It is a measure of Chris Christie’s aura that serious people think his effusive praise of Barack Obama in the hours after Hurricane Sandy might have reelected the president. The likelier truth is that there are precious few undecided voters in Ohio and Virginia who know the name of the New Jersey governor, much less value his imprimatur as the tipping point in their electoral decision-making process. But Christie’s force of personality is one of the few authentic magnetic fields in politics that don’t bear the name Clinton or Obama, which guarantees disproportionate, even illogical, levels of attention when he makes moves.
That bravura suggests why Christie remains such an intriguing path for Republicans contemplating 2016. To be sure, there are mounting doubts about whether he is the one. The narrative that Christie is not a team player is gaining traction with Republican activists, who were confounded by the sound-bites of a Republican hero lavishing praise on the arch-enemy.

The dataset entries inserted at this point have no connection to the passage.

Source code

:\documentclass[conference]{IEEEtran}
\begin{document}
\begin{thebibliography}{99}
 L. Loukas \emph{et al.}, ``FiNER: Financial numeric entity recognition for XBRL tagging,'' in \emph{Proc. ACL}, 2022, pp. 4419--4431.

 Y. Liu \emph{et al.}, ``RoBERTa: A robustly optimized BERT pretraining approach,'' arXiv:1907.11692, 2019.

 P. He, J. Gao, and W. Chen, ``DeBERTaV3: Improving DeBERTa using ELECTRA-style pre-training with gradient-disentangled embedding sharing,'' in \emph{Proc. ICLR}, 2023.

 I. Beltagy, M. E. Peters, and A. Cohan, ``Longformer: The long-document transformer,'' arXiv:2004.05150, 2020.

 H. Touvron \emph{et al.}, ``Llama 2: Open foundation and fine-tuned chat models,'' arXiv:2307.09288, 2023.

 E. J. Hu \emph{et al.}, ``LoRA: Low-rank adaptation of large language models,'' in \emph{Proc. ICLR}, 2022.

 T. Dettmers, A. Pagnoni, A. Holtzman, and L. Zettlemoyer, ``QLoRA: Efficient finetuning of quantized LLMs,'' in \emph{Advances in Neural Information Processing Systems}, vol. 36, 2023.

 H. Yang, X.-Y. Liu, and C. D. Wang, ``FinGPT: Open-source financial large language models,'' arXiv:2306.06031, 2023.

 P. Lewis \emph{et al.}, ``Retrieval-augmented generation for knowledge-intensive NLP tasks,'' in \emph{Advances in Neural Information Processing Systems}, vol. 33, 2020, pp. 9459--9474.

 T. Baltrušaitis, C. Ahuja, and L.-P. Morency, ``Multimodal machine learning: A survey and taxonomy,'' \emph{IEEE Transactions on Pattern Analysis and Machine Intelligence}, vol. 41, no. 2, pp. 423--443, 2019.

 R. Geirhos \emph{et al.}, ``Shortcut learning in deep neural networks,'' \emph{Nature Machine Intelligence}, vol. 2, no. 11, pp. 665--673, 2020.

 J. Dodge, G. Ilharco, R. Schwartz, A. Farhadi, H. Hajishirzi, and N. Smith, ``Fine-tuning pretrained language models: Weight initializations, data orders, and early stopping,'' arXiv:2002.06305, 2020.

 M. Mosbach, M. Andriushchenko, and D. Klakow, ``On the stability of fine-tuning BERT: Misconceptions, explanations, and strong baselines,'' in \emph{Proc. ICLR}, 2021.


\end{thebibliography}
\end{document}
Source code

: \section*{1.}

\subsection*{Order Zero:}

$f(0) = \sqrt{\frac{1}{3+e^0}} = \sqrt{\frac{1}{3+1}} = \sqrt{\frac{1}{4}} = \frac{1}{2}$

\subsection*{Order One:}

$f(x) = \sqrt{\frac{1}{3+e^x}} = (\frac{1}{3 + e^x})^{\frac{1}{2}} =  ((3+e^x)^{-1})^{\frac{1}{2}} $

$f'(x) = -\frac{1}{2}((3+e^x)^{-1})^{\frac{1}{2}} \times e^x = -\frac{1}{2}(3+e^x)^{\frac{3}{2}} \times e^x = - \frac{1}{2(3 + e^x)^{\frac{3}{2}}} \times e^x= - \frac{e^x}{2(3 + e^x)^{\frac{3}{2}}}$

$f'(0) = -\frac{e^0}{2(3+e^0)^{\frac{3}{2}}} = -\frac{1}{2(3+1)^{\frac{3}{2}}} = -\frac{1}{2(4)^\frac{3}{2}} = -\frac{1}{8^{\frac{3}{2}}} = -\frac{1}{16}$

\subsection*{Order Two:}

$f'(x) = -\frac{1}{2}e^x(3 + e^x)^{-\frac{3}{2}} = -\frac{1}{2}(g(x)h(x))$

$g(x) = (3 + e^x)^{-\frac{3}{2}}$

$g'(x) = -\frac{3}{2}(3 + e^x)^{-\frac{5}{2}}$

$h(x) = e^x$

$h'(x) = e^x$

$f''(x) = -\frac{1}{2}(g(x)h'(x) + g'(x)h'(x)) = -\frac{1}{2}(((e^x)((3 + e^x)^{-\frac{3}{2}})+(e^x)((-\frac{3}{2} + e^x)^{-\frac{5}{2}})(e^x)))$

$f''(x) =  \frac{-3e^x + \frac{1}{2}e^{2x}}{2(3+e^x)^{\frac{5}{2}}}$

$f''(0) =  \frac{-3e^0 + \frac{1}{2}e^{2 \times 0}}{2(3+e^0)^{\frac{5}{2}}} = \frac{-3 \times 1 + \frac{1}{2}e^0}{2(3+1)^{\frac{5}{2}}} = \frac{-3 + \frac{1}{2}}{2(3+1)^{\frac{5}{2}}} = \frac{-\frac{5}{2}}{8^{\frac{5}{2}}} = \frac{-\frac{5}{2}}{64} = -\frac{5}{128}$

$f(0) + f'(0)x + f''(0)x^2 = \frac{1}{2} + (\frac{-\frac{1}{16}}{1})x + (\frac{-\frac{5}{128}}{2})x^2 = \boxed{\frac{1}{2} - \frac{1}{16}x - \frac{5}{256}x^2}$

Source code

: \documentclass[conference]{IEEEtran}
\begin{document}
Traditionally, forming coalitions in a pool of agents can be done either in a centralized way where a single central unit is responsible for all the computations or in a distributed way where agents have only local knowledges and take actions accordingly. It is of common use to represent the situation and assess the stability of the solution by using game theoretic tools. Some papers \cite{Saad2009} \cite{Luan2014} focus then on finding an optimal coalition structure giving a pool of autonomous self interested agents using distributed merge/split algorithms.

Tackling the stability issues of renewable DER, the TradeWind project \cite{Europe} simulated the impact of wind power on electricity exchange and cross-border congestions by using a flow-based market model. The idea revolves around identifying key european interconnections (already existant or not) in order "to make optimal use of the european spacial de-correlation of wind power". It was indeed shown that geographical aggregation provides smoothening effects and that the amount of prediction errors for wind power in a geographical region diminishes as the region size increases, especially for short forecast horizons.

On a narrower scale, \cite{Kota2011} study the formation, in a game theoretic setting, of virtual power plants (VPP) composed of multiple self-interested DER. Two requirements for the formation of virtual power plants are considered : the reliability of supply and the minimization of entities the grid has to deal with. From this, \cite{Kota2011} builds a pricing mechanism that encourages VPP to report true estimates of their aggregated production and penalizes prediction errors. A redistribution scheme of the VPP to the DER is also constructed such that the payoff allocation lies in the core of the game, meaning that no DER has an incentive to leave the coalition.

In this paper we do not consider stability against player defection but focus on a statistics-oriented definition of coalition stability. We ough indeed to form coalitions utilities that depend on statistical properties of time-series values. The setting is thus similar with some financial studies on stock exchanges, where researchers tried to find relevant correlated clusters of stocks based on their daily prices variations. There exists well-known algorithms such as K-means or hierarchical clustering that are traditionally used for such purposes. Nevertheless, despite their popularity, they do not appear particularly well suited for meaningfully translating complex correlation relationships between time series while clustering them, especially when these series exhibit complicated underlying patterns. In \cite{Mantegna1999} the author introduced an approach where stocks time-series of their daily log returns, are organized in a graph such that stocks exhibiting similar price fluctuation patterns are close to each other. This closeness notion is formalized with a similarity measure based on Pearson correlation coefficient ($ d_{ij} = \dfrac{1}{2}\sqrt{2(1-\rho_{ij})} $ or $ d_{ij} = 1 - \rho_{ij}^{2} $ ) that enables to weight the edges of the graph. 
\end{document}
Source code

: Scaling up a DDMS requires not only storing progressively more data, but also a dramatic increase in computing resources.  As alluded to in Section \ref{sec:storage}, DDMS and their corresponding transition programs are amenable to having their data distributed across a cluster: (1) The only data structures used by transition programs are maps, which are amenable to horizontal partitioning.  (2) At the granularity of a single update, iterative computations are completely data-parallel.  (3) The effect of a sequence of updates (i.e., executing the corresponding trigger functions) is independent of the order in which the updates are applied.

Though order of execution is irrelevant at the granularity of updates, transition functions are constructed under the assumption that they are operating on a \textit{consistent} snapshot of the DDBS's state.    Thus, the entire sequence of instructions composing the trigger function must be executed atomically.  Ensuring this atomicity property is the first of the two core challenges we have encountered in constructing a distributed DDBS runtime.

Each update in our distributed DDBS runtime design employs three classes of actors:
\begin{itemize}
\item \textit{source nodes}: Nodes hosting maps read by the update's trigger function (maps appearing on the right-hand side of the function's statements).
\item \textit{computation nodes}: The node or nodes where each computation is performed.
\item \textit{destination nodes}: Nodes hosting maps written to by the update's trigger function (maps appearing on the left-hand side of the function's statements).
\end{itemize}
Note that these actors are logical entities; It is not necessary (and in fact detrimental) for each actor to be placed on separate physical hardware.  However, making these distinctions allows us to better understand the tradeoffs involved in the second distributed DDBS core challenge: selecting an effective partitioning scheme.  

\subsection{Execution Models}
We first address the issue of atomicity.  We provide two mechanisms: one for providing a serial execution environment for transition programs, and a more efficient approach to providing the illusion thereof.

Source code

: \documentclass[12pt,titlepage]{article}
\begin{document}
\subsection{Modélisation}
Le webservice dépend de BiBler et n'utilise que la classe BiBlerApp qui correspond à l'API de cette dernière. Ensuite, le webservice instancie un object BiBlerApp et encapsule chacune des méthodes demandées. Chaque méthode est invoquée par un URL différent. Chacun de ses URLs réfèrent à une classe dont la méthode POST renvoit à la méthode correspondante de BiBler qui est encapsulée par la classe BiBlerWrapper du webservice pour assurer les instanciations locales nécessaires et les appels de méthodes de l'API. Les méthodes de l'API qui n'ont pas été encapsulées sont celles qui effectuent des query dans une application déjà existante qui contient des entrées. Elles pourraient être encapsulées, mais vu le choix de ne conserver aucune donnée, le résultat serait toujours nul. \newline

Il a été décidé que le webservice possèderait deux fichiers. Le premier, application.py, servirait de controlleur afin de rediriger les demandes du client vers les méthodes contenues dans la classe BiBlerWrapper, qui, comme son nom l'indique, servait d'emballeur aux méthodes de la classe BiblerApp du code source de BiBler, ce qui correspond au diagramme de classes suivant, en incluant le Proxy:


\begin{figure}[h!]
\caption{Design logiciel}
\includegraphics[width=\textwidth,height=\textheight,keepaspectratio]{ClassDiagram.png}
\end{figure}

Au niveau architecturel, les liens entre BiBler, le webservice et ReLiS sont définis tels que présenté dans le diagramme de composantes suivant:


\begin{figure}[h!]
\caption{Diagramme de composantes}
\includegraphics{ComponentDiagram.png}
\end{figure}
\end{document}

The professional operative class that assesses political personalities for signs of trouble links his post-Sandy comments with a keynote address that seemed oblivious to the party talking points in Tampa, and they see a worrisome absence of discipline. The ones with a bent for pop psychology see brittleness masked as self-regard, and suggest that Christie must have been partly motivated by a fear of how difficult his reelection might be in a state Obama dominated, or even a burning fuse based on not being given a right of first refusal on the vice presidential nomination.
But the critiques on Christie are a reflection of the odd waters of modern politics. If Christie’s press conference seemed too much, it is largely because such post-disaster events are so typically sanitized with platitudes: In other words, public figures shrinking under the glare and resorting to a contrived, bland insincerity. The consensus that Christie underperformed in Tampa stems from a mindset that success on such stages is measured either by a cascade of glossy but insubstantial poetry or at the other end of the scale, a hard-edged partisanship. Surely, a politico with Christie’s game shouldn’t have spent his moment describing the minutiae of gubernatorial leadership; surely, if he outlined the national threat, it should have been in the form of a prolonged lease on the White House by the other party not in the possibility that both parties might be overwhelmed by the demands of the historic moment.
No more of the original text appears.